### To do
The answer must be a single number: the count of lines in the listing that hold the string "footnotesize".

### Records for this task
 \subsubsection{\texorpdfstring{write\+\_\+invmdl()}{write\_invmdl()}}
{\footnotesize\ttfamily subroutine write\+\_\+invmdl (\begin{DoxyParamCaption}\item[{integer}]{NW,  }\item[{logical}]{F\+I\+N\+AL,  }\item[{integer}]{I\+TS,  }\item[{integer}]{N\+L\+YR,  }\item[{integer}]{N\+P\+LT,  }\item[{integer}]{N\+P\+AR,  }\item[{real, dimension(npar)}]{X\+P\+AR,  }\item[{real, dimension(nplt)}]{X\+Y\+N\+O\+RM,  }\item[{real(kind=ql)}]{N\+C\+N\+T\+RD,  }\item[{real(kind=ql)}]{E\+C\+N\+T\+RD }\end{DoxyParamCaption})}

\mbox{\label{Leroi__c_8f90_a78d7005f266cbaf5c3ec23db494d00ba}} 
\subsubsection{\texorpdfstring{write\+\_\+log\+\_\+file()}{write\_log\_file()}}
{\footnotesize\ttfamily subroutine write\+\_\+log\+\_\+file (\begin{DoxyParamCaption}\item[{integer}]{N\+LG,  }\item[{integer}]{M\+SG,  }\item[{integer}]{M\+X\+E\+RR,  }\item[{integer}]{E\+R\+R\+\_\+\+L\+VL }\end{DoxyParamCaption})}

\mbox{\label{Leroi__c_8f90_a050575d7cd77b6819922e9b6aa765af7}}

...

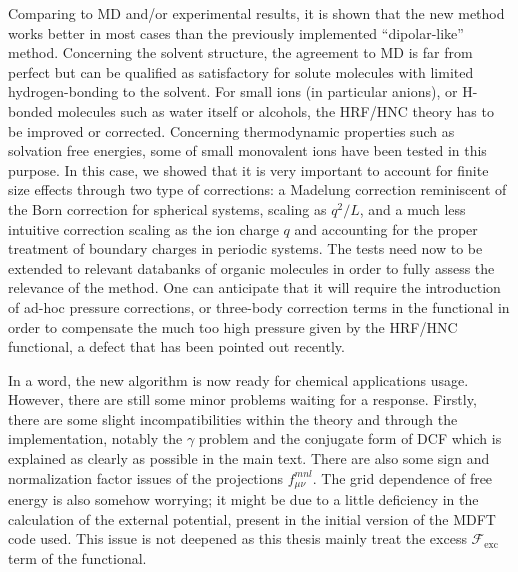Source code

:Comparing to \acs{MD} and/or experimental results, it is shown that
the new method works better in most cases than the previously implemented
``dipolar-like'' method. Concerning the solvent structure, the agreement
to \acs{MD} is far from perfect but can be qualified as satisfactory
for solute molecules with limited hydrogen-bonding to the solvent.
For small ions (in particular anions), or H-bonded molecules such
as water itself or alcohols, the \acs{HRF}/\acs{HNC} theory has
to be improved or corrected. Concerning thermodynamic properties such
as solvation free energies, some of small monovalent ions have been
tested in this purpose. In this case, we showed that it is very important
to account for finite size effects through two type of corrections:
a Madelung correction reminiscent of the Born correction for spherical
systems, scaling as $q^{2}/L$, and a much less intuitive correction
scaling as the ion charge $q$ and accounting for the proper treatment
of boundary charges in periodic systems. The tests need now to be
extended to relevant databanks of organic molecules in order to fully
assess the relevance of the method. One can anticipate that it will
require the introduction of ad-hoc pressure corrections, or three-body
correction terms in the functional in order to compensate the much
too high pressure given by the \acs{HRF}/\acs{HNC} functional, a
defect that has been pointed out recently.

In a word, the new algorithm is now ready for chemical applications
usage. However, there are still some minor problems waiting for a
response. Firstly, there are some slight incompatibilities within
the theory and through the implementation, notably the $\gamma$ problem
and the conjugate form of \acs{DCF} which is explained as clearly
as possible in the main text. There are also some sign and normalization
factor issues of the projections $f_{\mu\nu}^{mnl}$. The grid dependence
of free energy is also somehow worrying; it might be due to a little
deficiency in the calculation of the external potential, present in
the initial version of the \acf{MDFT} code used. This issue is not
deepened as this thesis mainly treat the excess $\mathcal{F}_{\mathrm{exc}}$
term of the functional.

### Solved problem
2